(Extracted records)
Content starts

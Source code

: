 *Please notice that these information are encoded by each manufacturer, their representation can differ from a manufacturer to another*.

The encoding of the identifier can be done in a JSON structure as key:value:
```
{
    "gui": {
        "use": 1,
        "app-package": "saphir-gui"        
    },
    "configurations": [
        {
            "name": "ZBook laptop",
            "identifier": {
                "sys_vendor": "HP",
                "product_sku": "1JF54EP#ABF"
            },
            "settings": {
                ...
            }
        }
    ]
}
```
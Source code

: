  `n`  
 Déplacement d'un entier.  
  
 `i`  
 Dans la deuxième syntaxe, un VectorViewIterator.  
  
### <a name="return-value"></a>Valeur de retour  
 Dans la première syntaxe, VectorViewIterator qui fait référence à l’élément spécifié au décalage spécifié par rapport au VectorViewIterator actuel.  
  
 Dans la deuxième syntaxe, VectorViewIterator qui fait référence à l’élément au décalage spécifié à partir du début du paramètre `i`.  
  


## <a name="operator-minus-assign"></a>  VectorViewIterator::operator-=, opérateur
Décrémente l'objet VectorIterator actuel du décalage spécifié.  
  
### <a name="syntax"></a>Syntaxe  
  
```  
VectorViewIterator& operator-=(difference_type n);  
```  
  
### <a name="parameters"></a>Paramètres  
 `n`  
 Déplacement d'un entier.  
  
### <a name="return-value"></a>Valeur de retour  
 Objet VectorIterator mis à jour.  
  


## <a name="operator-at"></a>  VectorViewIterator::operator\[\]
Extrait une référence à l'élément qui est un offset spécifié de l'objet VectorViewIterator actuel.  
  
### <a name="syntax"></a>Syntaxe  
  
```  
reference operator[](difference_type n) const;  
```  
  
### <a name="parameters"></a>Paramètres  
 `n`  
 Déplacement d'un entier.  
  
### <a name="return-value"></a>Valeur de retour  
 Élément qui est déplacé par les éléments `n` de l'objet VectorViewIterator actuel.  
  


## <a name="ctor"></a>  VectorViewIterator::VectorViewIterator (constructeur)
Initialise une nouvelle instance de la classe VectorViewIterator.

Content ends

_HOW TO COMPLETE THIS TASK_
The answer must consist of every line from the entries above that contains "operator".

_ANSWER FOR THIS EXERCISE_
## <a name="operator-minus-assign"></a>  VectorViewIterator::operator-=, opérateur
VectorViewIterator& operator-=(difference_type n);  
## <a name="operator-at"></a>  VectorViewIterator::operator\[\]
reference operator[](difference_type n) const;  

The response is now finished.